King Solomon at the Wheel

Why do people ask the limo driver to make the tough calls?

Say you hire me. OK, now say I pick you up and we get under way and you tell me, "We need to make a stop on the way to pick up a friend." Am I supposed to know how good a friend this guy is to you? Is he your best friend? Maybe you don’t even really like the guy. Maybe you’re kidnapping him. How am I supposed to know?

That’s my point: I can’t.

Don’t ask me to be King Solomon. I’m definitely not getting paid like King Solomon. I mean, he had mines, full of gold. As a limo driver, I’m clearing a few hundred a night, maybe, just to get your ass close to a doorway and pay for all the gas.

Yet somehow people put all their decisions on me. I had an actor client once. Drove him around all night, while he talked to his wife. At one point he put her on speaker so I could hear what she was saying for 10 minutes. Then he hung up and said to me, I swear:

“’You hear her?! Would you stay married to a woman like that? That’s not a human being. That’s the only thing I’m sure of. Everything else … I don’t know anymore. You tell me, I’m serious – should I get a divorce? What do you think?”

Usually, I fend stuff like that off and say, “I just stick to the driving.”

Usually, it stops there. I do not see myself as Mr. Argument Settler.

So, back to the story, right? I’m driving this guy named Elliot Stern and he tells me we have to stop somewhere. It’s in the Encino hills. The house is above the street. The driveway is a steep curve with stone gates. There are two vans parked by the front door at the crown of the drive. I don’t know whose they are, but the driveway is blocked.

So Elliot says, ‘Wait here, I’ll get my pal,’ and I say fine, and he gets out of the car and walks up the drive and I sit there waiting for him to come back down with his homey.

I’m checking my messages when he comes down. I get out and open the door, and Elliot says, ‘This is my buddy Steve.’

Steve gets in. Then Elliot. I close the door. I get in the car. Nothing unusual so far. Maybe Steve is dressed a little nicer than Elliot. But they’re obviously friends. Believe me, not even King Solomon would know we’re in the process of kidnapping him.

The Secret in Their Eyes“Now what is it that you so desperately need to say to me, Elliot, that I have to allow myself to be dragged out of my house like this?” I can hear Steve ask when we’re all inside.

“Go,” Elliot says to me.

“Don’t be silly. I can’t go anywhere now,” Steve says.

“You’re not really going anywhere, Steve. You’ll be staying right here, in this limo. Have you seen the movie yet?”

“Did you see those catering trucks in front of my house, jackass? I am having an engagement party for my daughter in one hour. A hundred people.”

By now, I’m rolling. We’re a few blocks down the hill.

“It’s a great movie, Steve. I have it right here. On disc. I can’t get it out of my mind,” Elliot says. “We’ll watch it on the flatscreen in back while we drive around. You won’t miss the whole party. Keep going, Stretch.”

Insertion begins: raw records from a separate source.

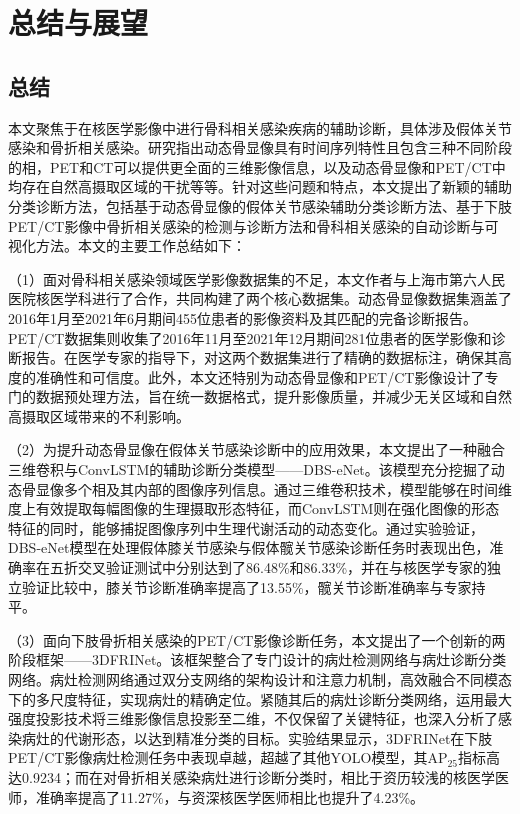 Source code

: \chapter{总结与展望}

\section{总结}

本文聚焦于在核医学影像中进行骨科相关感染疾病的辅助诊断，具体涉及假体关节感染和骨折相关感染。研究指出动态骨显像具有时间序列特性且包含三种不同阶段的相，PET和CT可以提供更全面的三维影像信息，以及动态骨显像和PET/CT中均存在自然高摄取区域的干扰等等。针对这些问题和特点，本文提出了新颖的辅助分类诊断方法，包括基于动态骨显像的假体关节感染辅助分类诊断方法、基于下肢PET/CT影像中骨折相关感染的检测与诊断方法和骨科相关感染的自动诊断与可视化方法。本文的主要工作总结如下：

（1）面对骨科相关感染领域医学影像数据集的不足，本文作者与上海市第六人民医院核医学科进行了合作，共同构建了两个核心数据集。动态骨显像数据集涵盖了2016年1月至2021年6月期间455位患者的影像资料及其匹配的完备诊断报告。PET/CT数据集则收集了2016年11月至2021年12月期间281位患者的医学影像和诊断报告。在医学专家的指导下，对这两个数据集进行了精确的数据标注，确保其高度的准确性和可信度。此外，本文还特别为动态骨显像和PET/CT影像设计了专门的数据预处理方法，旨在统一数据格式，提升影像质量，并减少无关区域和自然高摄取区域带来的不利影响。

（2）为提升动态骨显像在假体关节感染诊断中的应用效果，本文提出了一种融合三维卷积与ConvLSTM的辅助诊断分类模型——DBS-eNet。该模型充分挖掘了动态骨显像多个相及其内部的图像序列信息。通过三维卷积技术，模型能够在时间维度上有效提取每幅图像的生理摄取形态特征，而ConvLSTM则在强化图像的形态特征的同时，能够捕捉图像序列中生理代谢活动的动态变化。通过实验验证，DBS-eNet模型在处理假体膝关节感染与假体髋关节感染诊断任务时表现出色，准确率在五折交叉验证测试中分别达到了86.48\%和86.33\%，并在与核医学专家的独立验证比较中，膝关节诊断准确率提高了13.55\%，髋关节诊断准确率与专家持平。

（3）面向下肢骨折相关感染的PET/CT影像诊断任务，本文提出了一个创新的两阶段框架——3DFRINet。该框架整合了专门设计的病灶检测网络与病灶诊断分类网络。病灶检测网络通过双分支网络的架构设计和注意力机制，高效融合不同模态下的多尺度特征，实现病灶的精确定位。紧随其后的病灶诊断分类网络，运用最大强度投影技术将三维影像信息投影至二维，不仅保留了关键特征，也深入分析了感染病灶的代谢形态，以达到精准分类的目标。实验结果显示，3DFRINet在下肢PET/CT影像病灶检测任务中表现卓越，超越了其他YOLO模型，其AP\(_{25}\)指标高达0.9234；而在对骨折相关感染病灶进行诊断分类时，相比于资历较浅的核医学医师，准确率提高了11.27\%，与资深核医学医师相比也提升了4.23\%。

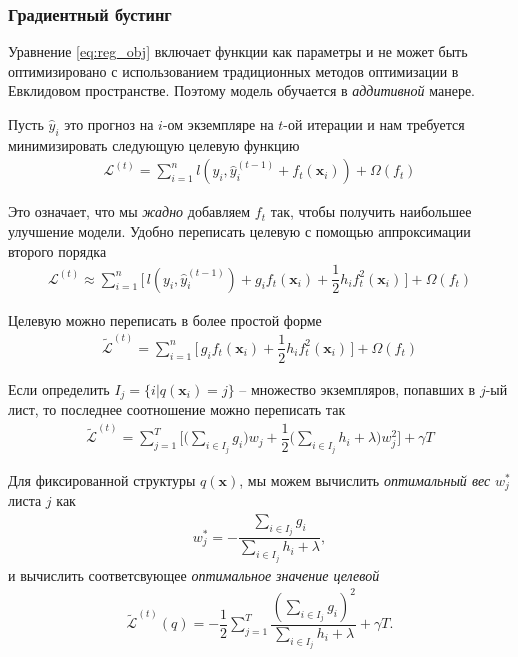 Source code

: \documentclass[%
	11pt,
	a4paper,
	utf8,
		]{article}
\begin{document}
\subsubsection{Градиентный бустинг}

Уравнение \eqref{eq:reg_obj} включает функции как параметры и не может быть оптимизировано с использованием традиционных методов оптимизации в Евклидовом пространстве. Поэтому модель обучается в \emph{аддитивной} манере.

Пусть $ \hat{y}_i $ это прогноз на $ i $-ом экземпляре на $ t $-ой итерации и нам требуется минимизировать следующую целевую функцию
\begin{align*}
	\mathcal{L}^{(t)} = \sum_{i=1}^n l(y_i, \hat{y}_i^{(t-1)} + f_t(\mathbf{x}_i)) + \Omega(f_t)
\end{align*}

Это означает, что мы \emph{жадно} добавляем $ f_t $ так, чтобы получить наибольшее улучшение модели. Удобно переписать целевую с помощью аппроксимации второго порядка
\begin{align*}
	\mathcal{L}^{(t)} \approx \sum_{i=1}^n \big[ \, l(y_i, \hat{y}_i^{(t-1)}) + g_i f_t(\mathbf{x}_i) + \dfrac{1}{2}h_i f_t^2(\mathbf{x}_i) \, \big] + \Omega(f_t)
\end{align*}

Целевую можно переписать в более простой форме
\begin{align*}
	\tilde{\mathcal{L}}^{(t)} = \sum_{i=1}^n \big[ \, g_i f_t(\mathbf{x}_i) + \dfrac{1}{2} h_i f_t^2(\mathbf{x}_i) \, \big] + \Omega(f_t)
\end{align*}

Если определить $ I_j = \{ i | q(\mathbf{x}_i) = j \} $ -- множество экземпляров, попавших в $ j $-ый лист, то последнее соотношение можно переписать так
\begin{align*}
	\tilde{\mathcal{L}}^{(t)} = \sum_{j=1}^T \Big[ \big( \sum_{ i \in I_j }g_i \big) w_j + \dfrac{1}{2} \big( \sum_{i \in I_j} h_i + \lambda \big) w_j^2 \Big] + \gamma T
\end{align*}

Для фиксированной структуры $ q(\mathbf{x}) $, мы можем вычислить \emph{оптимальный вес} $ w_j^* $ листа $ j $ как
\begin{align*}
	w_j^* = - \dfrac{ \sum_{i \in I_j} g_i }{ \sum_{ i \in I_j } h_i +\lambda },
\end{align*}
и вычислить соответсвующее \emph{оптимальное значение целевой}
\begin{align}\label{eq:l_obj_opt}
	\tilde{\mathcal{L}}^{(t)}(q) = - \dfrac{1}{2} \sum_{j=1}^T \dfrac{ (\sum_{ i \in I_j } g_i)^2 }{ \sum_{ i \in I_j } h_i + \lambda } + \gamma T.
\end{align}
\end{document}

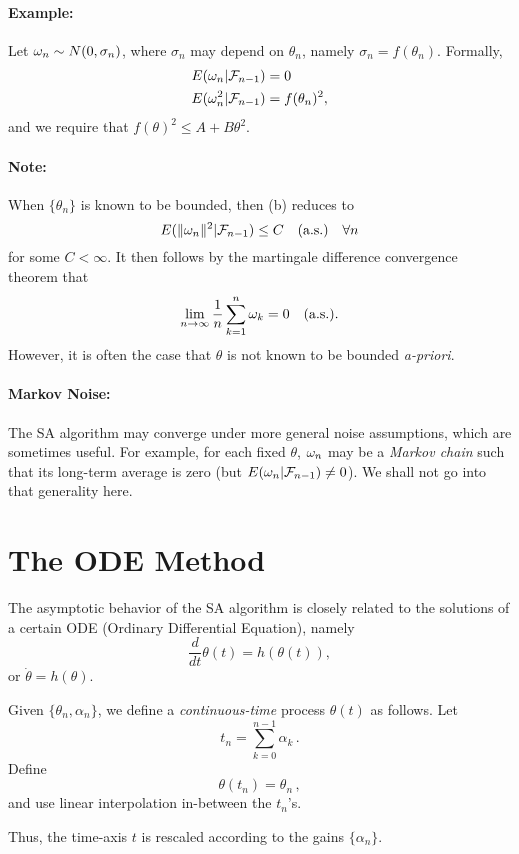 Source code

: \paragraph{Example:} Let $\omega_n \sim N(0,\sigma_n)$, where $\sigma_n$
may depend on $\theta_n$, namely $\sigma_n = f(\theta_n)$.  Formally,
\begin{align*}
E(\omega_n| \mathcal F_{n-1}) & = 0\\
E(\omega_n^2| \mathcal F_{n-1}) & = f(\theta_n)^2,
\end{align*}
and we require that $f(\theta)^2 \le A+B\theta^2$.

\paragraph{Note:}
When $\{\theta_n\}$ is known to be bounded, then (b) reduces to
$$
E(\| \omega_n\|^2 | \mathcal F_{n-1}) \le C  \quad \text{(a.s.)} \quad
\forall n
$$
for some $C<\infty$.
It then follows by the martingale difference convergence theorem that
$$
\lim_{n \to \infty} \frac{1}{n} \sum_{k=1}^n \omega_k = 0 \quad \text{(a.s.)}.
$$
However, it is often the case that $\theta$ is not known to be bounded
{\em a-priori}.


\paragraph{Markov Noise:}
The SA algorithm may converge under more general noise
assumptions, which are sometimes useful. For example, for each fixed $\theta$,
$\omega_n$ may be a {\em Markov chain} such that its long-term average is zero
(but $E(\omega_n|\mathcal F_{n-1}) \not= 0$). We shall not go into that generality here.

\section{The ODE Method}

The asymptotic behavior of the SA algorithm is closely related to the solutions
of a certain ODE (Ordinary Differential Equation), namely
$$
\frac{d}{dt}\theta(t)=h(\theta(t)),
$$
or $\dot{\theta}=h(\theta)$.

Given $\{\theta_n, \alpha_n\}$, we define a {\em continuous-time} process
$\theta(t)$ as follows.  Let
$$
t_n = \sum_{k=0}^{n-1} \alpha_k\,.
$$
Define
$$
\theta(t_n) = \theta_n\,,
$$
and use linear interpolation in-between the $t_n$'s.

Thus, the time-axis $t$ is rescaled according to the gains $\{\alpha_n\}$.

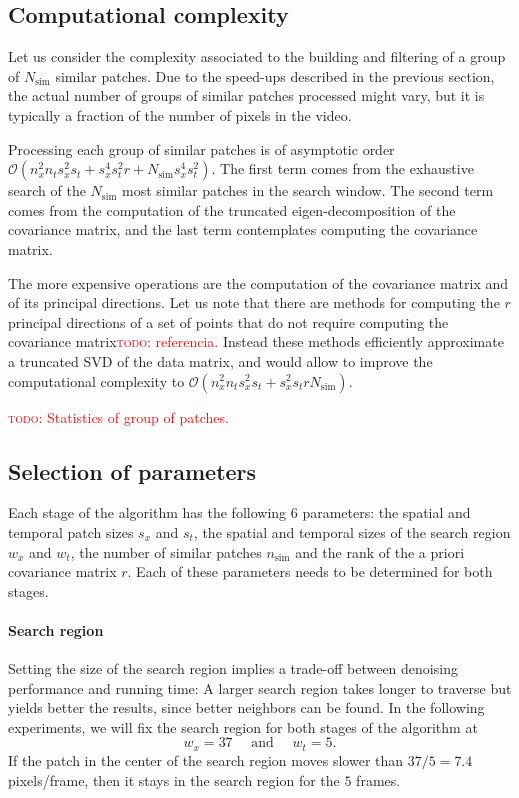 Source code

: \documentclass[10pt, journal, twocolumn, final, a4paper]{IEEEtran}
\newcommand{\todo}[1]{\textcolor{red}{\noindent\textsc{todo}: #1}}
\begin{document}
\subsection{Computational complexity}
\label{sec:complexity}

Let us consider the complexity associated to the building and filtering of a
group of $N_{\text{sim}}$ similar patches. Due to the speed-ups described in
the previous section, the actual number of groups of similar patches processed
might vary, but it is typically a fraction of the number of pixels in the video.

Processing each group of similar patches is of asymptotic order $\mathcal
O(n_x^2 n_t s_x^2 s_t + s_x^4s_t^2r + N_{\text{sim}}s_x^4s_t^2)$.
The first term comes from the exhaustive search of the $N_{\text{sim}}$ most
similar patches in the search window. 
The second term comes from the computation of the truncated eigen-decomposition
of the covariance matrix, and the last term contemplates computing the
covariance matrix.

The more expensive operations are the computation of the covariance matrix and
of its principal directions.
Let us note that there are methods for computing the $r$ principal directions
of a set of points that do not require computing the covariance matrix\todo{referencia}. Instead
these methods efficiently approximate a truncated SVD of the data matrix, and would 
allow to improve the computational complexity to $\mathcal O(n_x^2 n_t s_x^2
s_t + s_x^2s_trN_{\text{sim}})$.

\todo{Statistics of group of patches.}

\subsection{Selection of parameters}
\label{sec:parameters}

Each stage of the algorithm has the following 6 parameters: the spatial and temporal patch sizes
$s_x$ and $s_t$, the spatial and temporal sizes of the search region $w_x$ and
$w_t$, the number of similar patches $n_{\text{sim}}$ and the rank of the a priori
covariance matrix $r$. Each of these parameters needs to be determined for both
stages.

\paragraph{Search region} Setting the size of the search region implies a
trade-off between denoising performance and running time: A larger search
region takes longer to traverse but yields better the results, since better
neighbors can be found. In the following experiments, we will fix the search
region for both stages of the algorithm at 
\begin{equation}
w_x = 37 \quad \text{ and } \quad w_t = 5.
\label{eq:search_region_parameters}
\end{equation}
If the patch in the center of the search region moves slower than $37/5 = 7.4$
pixels/frame, then it stays in the search region for the $5$ frames.
\end{document}
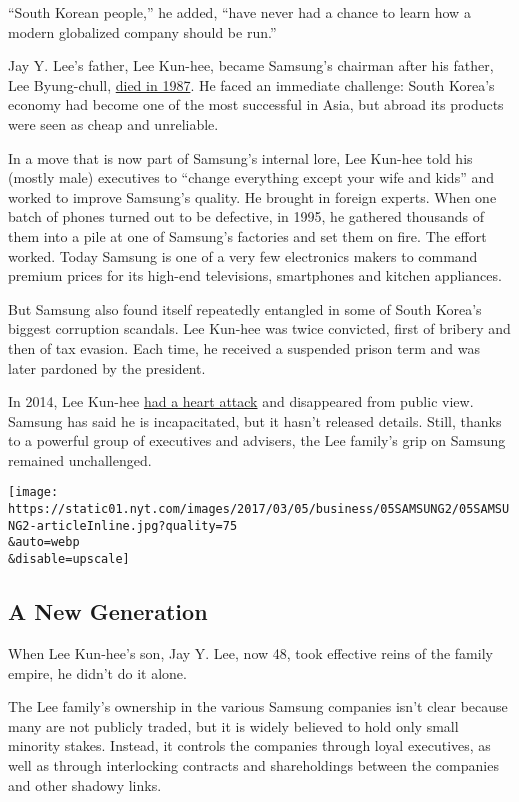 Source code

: ``South Korean people,'' he added, ``have never had a chance to learn
how a modern globalized company should be run.''

Jay Y. Lee's father, Lee Kun-hee, became Samsung's chairman after his
father, Lee Byung-chull,
\href{http://www.nytimes.com/1987/11/20/obituaries/lee-byung-chull-77-industrialist-of-korea.html}{died
in 1987}. He faced an immediate challenge: South Korea's economy had
become one of the most successful in Asia, but abroad its products were
seen as cheap and unreliable.

In a move that is now part of Samsung's internal lore, Lee Kun-hee told
his (mostly male) executives to ``change everything except your wife and
kids'' and worked to improve Samsung's quality. He brought in foreign
experts. When one batch of phones turned out to be defective, in 1995,
he gathered thousands of them into a pile at one of Samsung's factories
and set them on fire. The effort worked. Today Samsung is one of a very
few electronics makers to command premium prices for its high-end
televisions, smartphones and kitchen appliances.

But Samsung also found itself repeatedly entangled in some of South
Korea's biggest corruption scandals. Lee Kun-hee was twice convicted,
first of bribery and then of tax evasion. Each time, he received a
suspended prison term and was later pardoned by the president.

In 2014, Lee Kun-hee
\href{https://www.nytimes.com/2014/05/12/business/international/samsungs-chairman-has-surgery-after-heart-attack.html}{had
a heart attack} and disappeared from public view. Samsung has said he is
incapacitated, but it hasn't released details. Still, thanks to a
powerful group of executives and advisers, the Lee family's grip on
Samsung remained unchallenged.

\texttt{[image: https://static01.nyt.com/images/2017/03/05/business/05SAMSUNG2/05SAMSUNG2-articleInline.jpg?quality=75\\\&auto=webp\\\&disable=upscale]}

\hypertarget{a-new-generation}{%
\subsection{A New Generation}\label{a-new-generation}}

When Lee Kun-hee's son, Jay Y. Lee, now 48, took effective reins of the
family empire, he didn't do it alone.

The Lee family's ownership in the various Samsung companies isn't clear
because many are not publicly traded, but it is widely believed to hold
only small minority stakes. Instead, it controls the companies through
loyal executives, as well as through interlocking contracts and
shareholdings between the companies and other shadowy links.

Steve starts banging on the partition and hollering, “Let me out — if I miss my daughter’s party I will file a lawsuit. And I will file a criminal complaint. Against both of you. I’m being held against my will. This is kidnapping.”

Elliot is my client and he is paying, but Steve makes sense. I pull over to the shoulder and explain to Elliot that I will do nearly anything a client wants, but I’m sorry to say I can’t go along with making a dad miss his kid’s engagement party.

“I want him to see ‘The Secret in Their Eyes,’" Elliot says, taking the disc out of his jacket. “Have you heard about this movie, Stretch?”

I tell him I have.

“The movie from Argentina. Best foreign film Oscar.”

“I know which movie you’re talking about,” I say.

“Have you … by any chance … seen it?” Elliot asks.

I say that I have.

“Well, then, Stretch, I’ll leave the choice to you,” Elliot says. “Take Steve home to his daughter’s engagement party if you think it’s right.”

So there it is – King Solomon time all over again. Stretch, you decide.

Maybe it comes with being behind the wheel, but a man can’t always escape responsibility when it is thrust on him.

“You’ll thank me after you watch it,” I tell Steve, and I put the limo in gear and slam back out on the road.